# EN: I wish I was / were



## Gaspalet

Hi dudes !

I've got a question : at school I learned that this sentence was the only one correct : "I wish I were...". Yet in a lot of shows I hear : "I wish I was". Does these sentences mean the same ? Are they both correct ?

Thanks for your answers 

*Moderator note: *multiple threads merged to create this one


----------



## Maître Capello

Les deux phrases signifient la même chose, mais seule la 1re (_I wish I were_) est grammaticalement correcte. Toutefois, on endendra plutôt la 2nde… (Le problème est similaire au mode employé en français après _après que_ : il faut l'indicatif, mais la plupart des gens utilisent le subjonctif.)


----------



## Toadie

I do believe "I wish I was" is considered wrong.  Your observations aren't atypical, though.  The subjunctive mood is disappearing pretty quickly from modern English.  "I wish I was" is extremely common nowadays.  There are, however, slight nuances (which I can't explain, off the top of my head) between "was" and "were", in this case, but in any case, "was" would be wrong anyway.  The correct way of saying it would be either:
"I wish I were"
or
"I wish I had been"


----------



## wangshing

Yes it is because it is a wish, something that is not true or not YET true that you use "I wish I _were."  _Another example is "if I were." _if_ implies that it is not true not factual, something that can happen but has not happened...  I hope I'm explaining this clearly.


----------



## Toadie

I wouldn't say that it's something that can happen but has not...  People's definitions of what is possible are extremely varied .  Otherwise, your explanation is spot on.


----------



## yourmindisaradio

*I wish I was* is actually a grammatically correct structure. The rules change along with what people say, and the subjunctive is disappearing in English. Grammar books for foreign learners now teach both forms equally.


----------



## Misterman

Native speakers of any language obviously don't let the grammar book rule over them.  The *book *was written by some person; the *language *was not.  In informal conversation, "I wish I was" is always ok with me.  I think most Americans would say the same.


----------



## Toadie

Yeah, I hear you.  I personally do my best to avoid it, but it doesn't make me cringe when people use it informally.  Same goes for "me and X" as opposed to "X and I".


----------



## jujulicious

Bonjour à toutes et à tous,

J'ai besoin de comprendre la structure grammaticale de " i wish i were ( here ) " . Pourrait- on dire " i wish i was ( here ) " ?
J'ai souvent lu et entendu " i wish i were " mais j'ai quelques doutes ...( sur l'emploi de " here " aussi d'ailleurs ...)
Merci d'avance à toutes les bonnes volontés.


----------



## lingogal

Bienvenu(e) au forum! "I wish I were there" me semble plus logique que "I wish I were here" (parce que évidemment, je suis déjà "here"). Quant au "were", c'est le subjonctif, qui est correcte grammaticalement, mais beaucoup de gens utilisent "was", l'indicatif, à la place.


----------



## quinoa

On appelle aussi  ce "were" le prétérit modal. Il institue un irréel.


----------



## jujulicious

Merci beaucoup pour votre aide !!! 
j'étais un peu perdue entre prétérit et modalité ...
" There " me semblait plus logique en effet.
Je crois que je vais commander un bouquin de grammaire anglaise au père noël ! 

Le prétérit modal !!!! 
Oui, c'était bien cette notion "d'iréel" qui me posait problème !
Un grand merci encore pour vos explications.


----------



## The Morrigan

Hi,

I have read in a Ken Follet novel the sentence "I wish I was dead", but I thought you were supposed to say "I wish I were"; are both possible and in that case equivalent?
The same question goes for the sentence "If I were rich.." => can we say "if I was rich.."?
Thank you very much.


----------



## DroitDevantSoi

For the previous questions as to whether it is equivalent, that depends on whether you mean grammatically or colloquially. Colloquially, as has been shown before, they are equivalent because of common usage. Grammatically, they are very different.

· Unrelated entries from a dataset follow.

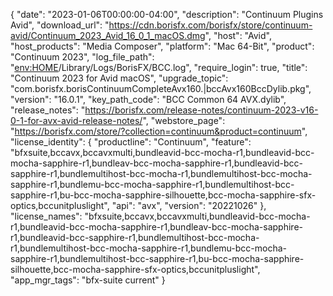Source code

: {
  "date": "2023-01-06T00:00:00-04:00",
  "description": "Continuum Plugins Avid",
  "download_url": "https://cdn.borisfx.com/borisfx/store/continuum-avid/Continuum_2023_Avid_16_0_1_macOS.dmg",
  "host": "Avid",
  "host_products": "Media Composer",
  "platform": "Mac 64-Bit",
  "product": "Continuum 2023",
  "log_file_path": "<env:HOME>/Library/Logs/BorisFX/BCC.log",
  "require_login": true,
  "title": "Continuum 2023 for Avid macOS",
  "upgrade_topic": "com.borisfx.borisContinuumCompleteAvx160.|bccAvx160BccDylib.pkg",
  "version": "16.0.1",
  "key_path_code": "BCC Common 64 AVX.dylib",
  "release_notes": "https://borisfx.com/release-notes/continuum-2023-v16-0-1-for-avx-avid-release-notes/",
  "webstore_page": "https://borisfx.com/store/?collection=continuum&product=continuum",
  "license_identity": {
    "productline": "Continuum",
    "feature": "bfxsuite,bccavx,bccavxmulti,bundleavid-bcc-mocha-r1,bundleavid-bcc-mocha-sapphire-r1,bundleav-bcc-mocha-sapphire-r1,bundleavid-bcc-sapphire-r1,bundlemultihost-bcc-mocha-r1,bundlemultihost-bcc-mocha-sapphire-r1,bundlemu-bcc-mocha-sapphire-r1,bundlemultihost-bcc-sapphire-r1,bu-bcc-mocha-sapphire-silhouette,bcc-mocha-sapphire-sfx-optics,bccunitpluslight",
    "api": "avx",
    "version": "20221026"
  },
  "license_names": "bfxsuite,bccavx,bccavxmulti,bundleavid-bcc-mocha-r1,bundleavid-bcc-mocha-sapphire-r1,bundleav-bcc-mocha-sapphire-r1,bundleavid-bcc-sapphire-r1,bundlemultihost-bcc-mocha-r1,bundlemultihost-bcc-mocha-sapphire-r1,bundlemu-bcc-mocha-sapphire-r1,bundlemultihost-bcc-sapphire-r1,bu-bcc-mocha-sapphire-silhouette,bcc-mocha-sapphire-sfx-optics,bccunitpluslight",
  "app_mgr_tags": "bfx-suite current"
}
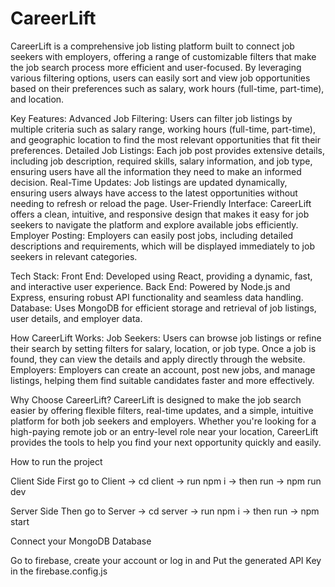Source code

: # CareerLift
CareerLift is a comprehensive job listing platform built to connect job seekers with employers, offering a range of customizable filters that make the job search process more efficient and user-focused. By leveraging various filtering options, users can easily sort and view job opportunities based on their preferences such as salary, work hours (full-time, part-time), and location.

Key Features: Advanced Job Filtering: Users can filter job listings by multiple criteria such as salary range, working hours (full-time, part-time), and geographic location to find the most relevant opportunities that fit their preferences. Detailed Job Listings: Each job post provides extensive details, including job description, required skills, salary information, and job type, ensuring users have all the information they need to make an informed decision. Real-Time Updates: Job listings are updated dynamically, ensuring users always have access to the latest opportunities without needing to refresh or reload the page. User-Friendly Interface: CareerLift offers a clean, intuitive, and responsive design that makes it easy for job seekers to navigate the platform and explore available jobs efficiently. Employer Posting: Employers can easily post jobs, including detailed descriptions and requirements, which will be displayed immediately to job seekers in relevant categories.

Tech Stack: Front End: Developed using React, providing a dynamic, fast, and interactive user experience. Back End: Powered by Node.js and Express, ensuring robust API functionality and seamless data handling. Database: Uses MongoDB for efficient storage and retrieval of job listings, user details, and employer data.

How CareerLift Works: Job Seekers: Users can browse job listings or refine their search by setting filters for salary, location, or job type. Once a job is found, they can view the details and apply directly through the website. Employers: Employers can create an account, post new jobs, and manage listings, helping them find suitable candidates faster and more effectively.

Why Choose CareerLift? CareerLift is designed to make the job search easier by offering flexible filters, real-time updates, and a simple, intuitive platform for both job seekers and employers. Whether you're looking for a high-paying remote job or an entry-level role near your location, CareerLift provides the tools to help you find your next opportunity quickly and easily.

How to run the project

Client Side First go to Client -> cd client -> run npm i -> then run -> npm run dev

Server Side Then go to Server -> cd server -> run npm i -> then run -> npm start

Connect your MongoDB Database

Go to firebase, create your account or log in and Put the generated API Key in the firebase.config.js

"Were" should be used in clauses and sentences which convey _condition contrary to fact_, whether that condition is desirable or not. If the condition does not currently exist, "were" is explicitly demanded in a grammatical sense. Colloquial usage defies this, of course.

To use "was" in the above sentence has the same effect colloquially, but grammatically it means something different. The sentence "I wish I was dead" is not explicitly grammatically incorrect, but since it uses the past tense, it means "I wish there was a time sometime before now when I was dead." This is clearly not the intended meaning. Likewise, take the following conditional clause:
If I were the king of the world...
In the strictest of senses, this means, "If at some time in the past I had been the king of the world" (with the implication that this is not remembered). If, however, the speaker wishes to express that the condition of _being king of the world_ is not and has not been a previous condition but is one desirable, the grammatically correct phrase would be "If I were the king of the world..." Again, this doesn't matter so much in common speaking.

Hope this helps the latter questions.


----------